Increasing friction along these fault lines carries the risk of more frequent attacks against energy infrastructure and shipping, while a broader regional confrontation could have wide-reaching consequences for the global oil market.

Washington and Tehran on a collision course over Iran's nuclear program

Data from our Interstate Tensions Index shows that tensions between the US and Iran are at a two-year high and on a negative trajectory. Widespread anti-regime protests across Iran have made a nuclear agreement a remote prospect, as a familiar pattern of US sanctions pressure and Iranian counterpressure returns.

Iran is pushing back against sanctions on two fronts. First, by advancing its nuclear program. And second, by demonstrating its ability to target energy infrastructure and shipping in the region.

On the nuclear front, the announcement on 22 November 2022 that Iran had started enrichment to 60% purity at the underground Fordow facility marked the latest serious violation of the 2015 nuclear agreement (JCPOA). Enrichment at Fordow is of particular concern as the JCPOA seeks to not only limit enrichment to 3.57%, but also restrict any enrichment to facilities that would be vulnerable to a military strike in the last resort.

The drone attack against an oil tanker off the coast of Oman on 15 November 2022 was another reminder that Iran still has the capability to carry out attacks with plausible deniability. Iran has so far managed to skirt US red lines and narrowly avoided direct retaliation during the Trump administration. Tehran’s aim will again be to cause maximum disruption in the global oil market without triggering a direct military response from the US. But amid heightened tensions across the region, the risk of miscalculation is getting higher.

Relations between Riyadh and Tehran on a negative trajectory

Tentative diplomatic efforts between Saudi Arabia and Iran over the last three years have amounted to little. And as Tehran accuses Riyadh of supporting ongoing anti-regime protests in Iran, relations are on a clear negative trajectory. The end of the ceasefire in Yemen in October is another risk factor, as Iran could easily put Saudi Arabia and the UAE under pressure through renewed Houthi drone and missile attacks from Yemen. As Figure 2 shows, Iran’s ability to export its drone and missile capabilities to regional proxies has exposed the vulnerability of Saudi energy infrastructure and international shipping in the region.

Saudi warnings of an 'imminent' Iranian attack in early November have soured relations further. The warning was assessed as credible by the US, prompting an increase in the US military’s alert level in the region.

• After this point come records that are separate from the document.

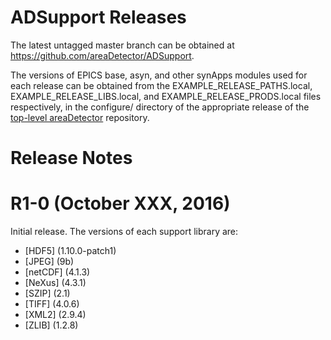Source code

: ADSupport Releases
===============

The latest untagged master branch can be obtained at
https://github.com/areaDetector/ADSupport.

The versions of EPICS base, asyn, and other synApps modules used for each release can be obtained from 
the EXAMPLE_RELEASE_PATHS.local, EXAMPLE_RELEASE_LIBS.local, and EXAMPLE_RELEASE_PRODS.local
files respectively, in the configure/ directory of the appropriate release of the 
[top-level areaDetector](https://github.com/areaDetector/areaDetector) repository.


Release Notes
=============

R1-0 (October XXX, 2016)
========================
Initial release.  The versions of each support library are:

- [HDF5]   (1.10.0-patch1)
- [JPEG]   (9b)
- [netCDF] (4.1.3)  
- [NeXus]  (4.3.1)
- [SZIP]   (2.1)
- [TIFF]   (4.0.6)
- [XML2]   (2.9.4)
- [ZLIB]   (1.2.8)

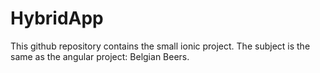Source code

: # HybridApp

This github repository contains the small ionic project.
The subject is the same as the angular project: Belgian Beers.
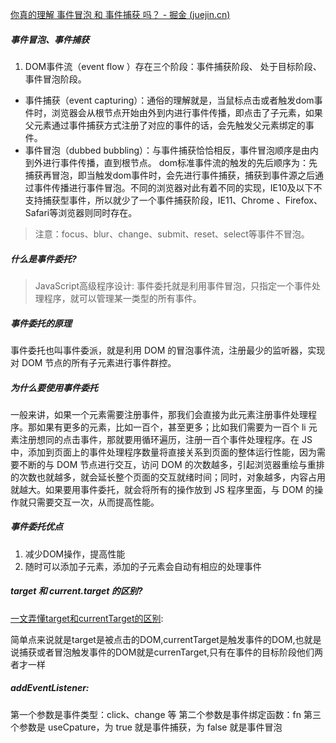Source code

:[你真的理解 事件冒泡 和 事件捕获 吗？ - 掘金 (juejin.cn)](https://juejin.cn/post/6844903834075021326)

##### 事件冒泡、事件捕获

1. DOM事件流（event  flow ）存在三个阶段：事件捕获阶段、 处于目标阶段、 事件冒泡阶段。
+ 事件捕获（event  capturing）：通俗的理解就是，当鼠标点击或者触发dom事件时，浏览器会从根节点开始由外到内进行事件传播，即点击了子元素，如果父元素通过事件捕获方式注册了对应的事件的话，会先触发父元素绑定的事件。
+ 事件冒泡（dubbed  bubbling）：与事件捕获恰恰相反，事件冒泡顺序是由内到外进行事件传播，直到根节点。
dom标准事件流的触发的先后顺序为：先捕获再冒泡，即当触发dom事件时，会先进行事件捕获，捕获到事件源之后通过事件传播进行事件冒泡。不同的浏览器对此有着不同的实现，IE10及以下不支持捕获型事件，所以就少了一个事件捕获阶段，IE11、Chrome 、Firefox、Safari等浏览器则同时存在。


> 注意：focus、blur、change、submit、reset、select等事件不冒泡。


##### 什么是事件委托?
> JavaScript高级程序设计: 事件委托就是利用事件冒泡，只指定一个事件处理程序，就可以管理某一类型的所有事件。

##### 事件委托的原理

事件委托也叫事件委派，就是利用 DOM 的冒泡事件流，注册最少的监听器，实现对 DOM 节点的所有子元素进行事件群控。

##### 为什么要使用事件委托

一般来讲，如果一个元素需要注册事件，那我们会直接为此元素注册事件处理程序。那如果有更多的元素，比如一百个，甚至更多；比如我们需要为一百个 li 元素注册想同的点击事件，那就要用循环遍历，注册一百个事件处理程序。在 JS 中，添加到页面上的事件处理程序数量将直接关系到页面的整体运行性能，因为需要不断的与 DOM 节点进行交互，访问 DOM 的次数越多，引起浏览器重绘与重排的次数也就越多，就会延长整个页面的交互就绪时间；同时，对象越多，内容占用就越大。如果要用事件委托，就会将所有的操作放到 JS 程序里面，与 DOM 的操作就只需要交互一次，从而提高性能。

##### 事件委托优点
1. 减少DOM操作，提高性能
2. 随时可以添加子元素，添加的子元素会自动有相应的处理事件

##### target 和 current.target 的区别?

[一文弄懂target和currentTarget的区别](https://blog.csdn.net/qq_43379916/article/details/94601043):

简单点来说就是target是被点击的DOM,currentTarget是触发事件的DOM,也就是说捕获或者冒泡触发事件的DOM就是currenTarget,只有在事件的目标阶段他们两者才一样


##### addEventListener:
第一个参数是事件类型：click、change 等
第二个参数是事件绑定函数：fn
第三个参数是 useCpature，为 true 就是事件捕获，为 false 就是事件冒泡
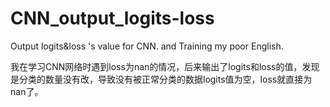 # CNN_output_logits-loss
Output logits&amp;loss 's value for CNN.  and Training my poor English.


我在学习CNN网络时遇到loss为nan的情况，后来输出了logits和loss的值，发现是分类的数量没有改，导致没有被正常分类的数据logits值为空，loss就直接为nan了。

It is likely that the Saudi warning compelled Iran to call off or postpone the attack. Tehran has relied on at least a degree of plausible deniability when targeting Saudi Arabia and the UAE in recent years; an attack immediately following Riyadh’s warning would increase the risk of US retaliation.

The flight of two US B-52 bombers over the Persian Gulf after the Saudi warning will have been designed to allay fears in Riyadh that Washington isn’t doing enough to deter Iran. But with US-Saudi relations under growing pressure, Iran is more likely to assume a more assertive stance.

Iran-Israel shadow war set to intensify

The Verbal Tensions indicator of our Interstate Tensions Index shows that negative exchanges between Iran and Israel have remained high throughout 2022. This is unsurprising, as they are locked in a shadow war across the Middle East. Iran targets Israeli shipping interests and funnels arms to Lebanon-based Hezbollah via Syria. Israel also targets Iranian shipping and launches airstrikes on Iran-linked targets in Syria. Covert sabotage of Iranian nuclear facilities and assassination of Iranian officials is frequently tied to Israel.

These tensions are set to increase further. Continued Iranian enrichment activities make this inevitable, as Israel views a nuclear-armed Iran as an existential threat. A harder Israeli line on Iran is also to be expected once Benjamin Netanyahu returns to office after victory in recent elections. The outgoing government was hardly soft on Iran, although its recent maritime boundaries deal with Lebanon was lambasted as a 'historic surrender' to Iranian ally Hezbollah by Netanyahu. Netanyahu is unlikely to withdraw from the deal once he takes office – to do so would rock relations with the US – but further diplomatic rapprochement with Lebanon is off the agenda.

Instead, sabotage of Iranian nuclear facilities is likely to increase in frequency, while Netanyahu will step up threats of direct airstrikes to disrupt or destroy Iran’s nuclear program.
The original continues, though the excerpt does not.